They deserve better

Jenny Morris is an independent research consultant who
has studied a wide range of disability issues. She was recently
special adviser to the joint scrutiny committee on the draft
Disability Discrimination Bill, and is currently working on the
prime minister’s strategy unit project on improving the life
chances of disabled people.

When Saadia Nielson, a disabled woman and mother of two,
enquired about direct payments, she was told: “You don’t qualify
for direct payments because you live with your husband”. Another
disabled woman pregnant with her first child approached social
services for help with equipment, only to be told: “We can’t do an
assessment until after your baby is born.”

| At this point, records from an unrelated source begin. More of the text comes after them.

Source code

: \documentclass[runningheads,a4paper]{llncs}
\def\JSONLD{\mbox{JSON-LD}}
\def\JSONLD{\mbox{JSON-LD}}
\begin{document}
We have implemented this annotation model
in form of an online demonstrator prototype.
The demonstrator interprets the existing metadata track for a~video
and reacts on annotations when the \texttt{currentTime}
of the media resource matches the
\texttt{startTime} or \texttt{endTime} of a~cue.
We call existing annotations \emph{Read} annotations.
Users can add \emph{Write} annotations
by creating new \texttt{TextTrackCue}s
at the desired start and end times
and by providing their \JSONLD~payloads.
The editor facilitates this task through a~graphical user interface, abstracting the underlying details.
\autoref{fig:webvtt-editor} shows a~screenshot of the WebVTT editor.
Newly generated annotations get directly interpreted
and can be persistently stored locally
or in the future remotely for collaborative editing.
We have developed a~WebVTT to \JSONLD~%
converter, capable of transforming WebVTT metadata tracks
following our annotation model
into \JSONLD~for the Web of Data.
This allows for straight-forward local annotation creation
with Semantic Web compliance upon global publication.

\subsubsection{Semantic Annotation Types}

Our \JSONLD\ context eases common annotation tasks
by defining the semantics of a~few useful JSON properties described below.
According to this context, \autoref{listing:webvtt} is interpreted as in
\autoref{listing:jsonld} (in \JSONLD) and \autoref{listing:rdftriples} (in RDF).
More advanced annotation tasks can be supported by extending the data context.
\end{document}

Both these statements clearly go against the women’s entitlements
under community care legislation. But they also effectively
highlight how confused social workers often are about how to
respond to disabled parents.

The National Centre for Disabled Parents has been funded by the
Joseph Rowntree Foundation to distribute an information booklet for
disabled parents. Called They Said What? it takes some of the
inaccurate things parents have been told by social care
professionals and sets out what their rights are (see further
information in panel right).

While the title and the cartoons of the publication may present the
issue in a humorous way, the consequences of such inaccuracies can
be very serious. Disabled parents often find that they are passed
from adults’ to children’s services when trying to get help in
their parenting role. This can lead to them being denied the
support they are entitled to. To add insult to injury, some parents
then find that they cannot obtain help from children’s services
until things have gone badly wrong.

This was a key issue identified by the Joseph Rowntree Foundation’s
task force on disabled parents that reported last year. It looked
at whether disabled parents can access the assistance they need
without their parenting capabilities being called into question, or
their children being considered at risk. In other words, can
assistance with parenting tasks be accessed through disabled
people’s entitlements under community care legislation? Or is
assistance only available through the Children Act 1989?

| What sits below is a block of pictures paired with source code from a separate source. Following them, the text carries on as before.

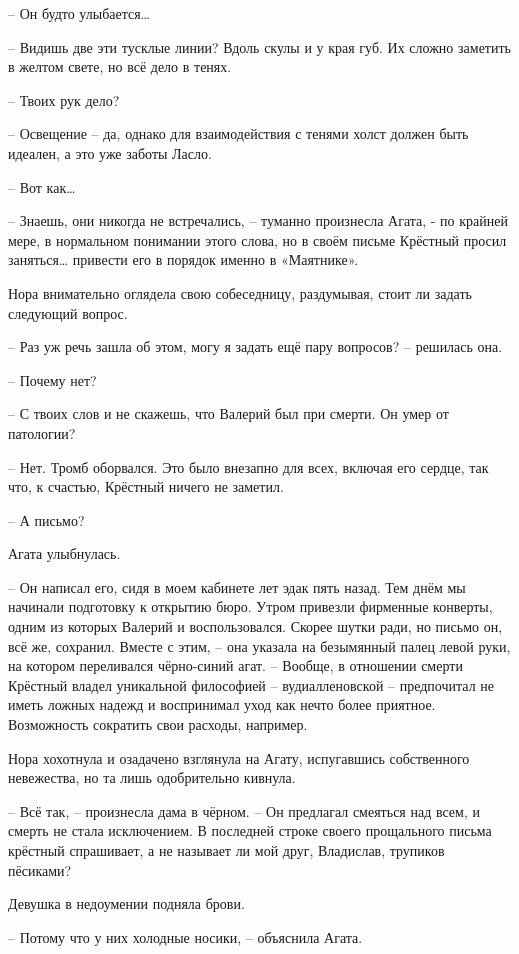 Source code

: \documentclass[
  a5paperpaper,
  DIV=11,
  numbers=noendperiod]{scrreprt}
\begin{document}
-- Он будто улыбается\ldots{}

-- Видишь две эти тусклые линии? Вдоль скулы и у края губ. Их сложно
заметить в желтом свете, но всё дело в тенях.

-- Твоих рук дело?

-- Освещение -- да, однако для взаимодействия с тенями холст должен быть
идеален, а это уже заботы Ласло.

-- Вот как\ldots{}

-- Знаешь, они никогда не встречались, -- туманно произнесла Агата, - по
крайней мере, в нормальном понимании этого слова, но в своём письме
Крёстный просил заняться\ldots{} привести его в порядок именно в
«Маятнике».

Нора внимательно оглядела свою собеседницу, раздумывая, стоит ли задать
следующий вопрос.

-- Раз уж речь зашла об этом, могу я задать ещё пару вопросов? --
решилась она.

-- Почему нет?

-- С твоих слов и не скажешь, что Валерий был при смерти. Он умер от
патологии?

-- Нет. Тромб оборвался. Это было внезапно для всех, включая его сердце,
так что, к счастью, Крёстный ничего не заметил.

-- А письмо?

Агата улыбнулась.

-- Он написал его, сидя в моем кабинете лет эдак пять назад. Тем днём мы
начинали подготовку к открытию бюро. Утром привезли фирменные конверты,
одним из которых Валерий и воспользовался. Скорее шутки ради, но письмо
он, всё же, сохранил. Вместе с этим, -- она указала на безымянный палец
левой руки, на котором переливался чёрно-синий агат. -- Вообще, в
отношении смерти Крёстный владел уникальной философией --
вудиалленовской -- предпочитал не иметь ложных надежд и воспринимал уход
как нечто более приятное. Возможность сократить свои расходы, например.

Нора хохотнула и озадачено взглянула на Агату, испугавшись собственного
невежества, но та лишь одобрительно кивнула.

-- Всё так, -- произнесла дама в чёрном. -- Он предлагал смеяться над
всем, и смерть не стала исключением. В последней строке своего
прощального письма крёстный спрашивает, а не называет ли мой друг,
Владислав, трупиков пёсиками?

Девушка в недоумении подняла брови.

-- Потому что у них холодные носики, -- объяснила Агата.
\end{document}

Unfortunately, the latter is often the case. Several parents
reported that they were not offered an assessment of their own
support needs, and that social services only became involved when
the family had reached crisis point.

The task force also heard some disturbing stories of parents
struggling without practical support. In these circumstances,
children are at risk of taking on inappropriate caring tasks and
can become labelled as young carers. One parent told the task
force: “As the condition progresses, I can do less and less and
I’ve ended up having to rely on my son to do things for me. I wish
I didn’t but social services don’t seem to have anything to offer
except a young carer’s group for my son.”

The task force heard that parents with learning difficulties are
particularly at risk of their children being taken into care. But
there is also evidence of parents with physical or sensory
impairments and those with mental health problems losing their
children into care. In some situations, children have been removed
from their families without an assessment of any sort being offered
to parents in terms of their own support needs under community care
legislation. The acting chief inspector of social services drew
attention last December to continuing evidence that disabled
parents are often not effectively supported.1

Disabled parents need more information about their entitlements.
The task force heard of several occasions when social workers told
parents: “Because you have a child, we’ll have to refer you to
children’s services.” In fact, if someone is disabled they are
entitled to an assessment of their needs for community care
services and government guidance says that such an assessment
should include “family roles and responsibilities”. The guidance,
Fair Access to Care Services, goes on to say: “In the
course of assessing an individual’s needs, councils should
recognise that adults who have parenting responsibilities for a
child under 18 years may require help with these
responsibilities.”2 Even if children’s services do
become involved, parents should still be offered an assessment
under community care legislation.

In other cases, parents have been told that they can only receive
help with personal care and not help with looking after their
children. This is not true either. The government clarified, in
practice guidance which took the form of questions and answers,
that community care assessments must cover the assistance that
someone needs to carry out “family and other social roles and
responsibilities” and that “family responsibilities” include
“parenting roles and responsibilities”.3

It would help disabled parents if adults’ and children’s services
were clear about their respective responsibilities as well as when
they need to work together. In response to a recommendation from
the task force, community care minister Stephen Ladyman last autumn
committed the Social Care Institute for Excellence to drawing up a
national protocol. This would lay down good practice for community
care and children’s services to work together. Already, some local
authorities, such as Essex Council, have drawn up such a protocol
and the Association of Directors of Social Services is encouraging
others to take similar action.

Most importantly, disabled parents and those working with them need
to know that the assistance they require should be available from
adult community care services.


This article draws attention to the difficulties disabled
parents often have in obtaining their entitlements under community
care legislation. A failure to meet needs relating to impairment
and disabling barriers can mean that parents lack the practical
support required to carry out parenting tasks. Some parents cannot
get help until their family is in crisis and this can result in
their ability to look after their children being questioned.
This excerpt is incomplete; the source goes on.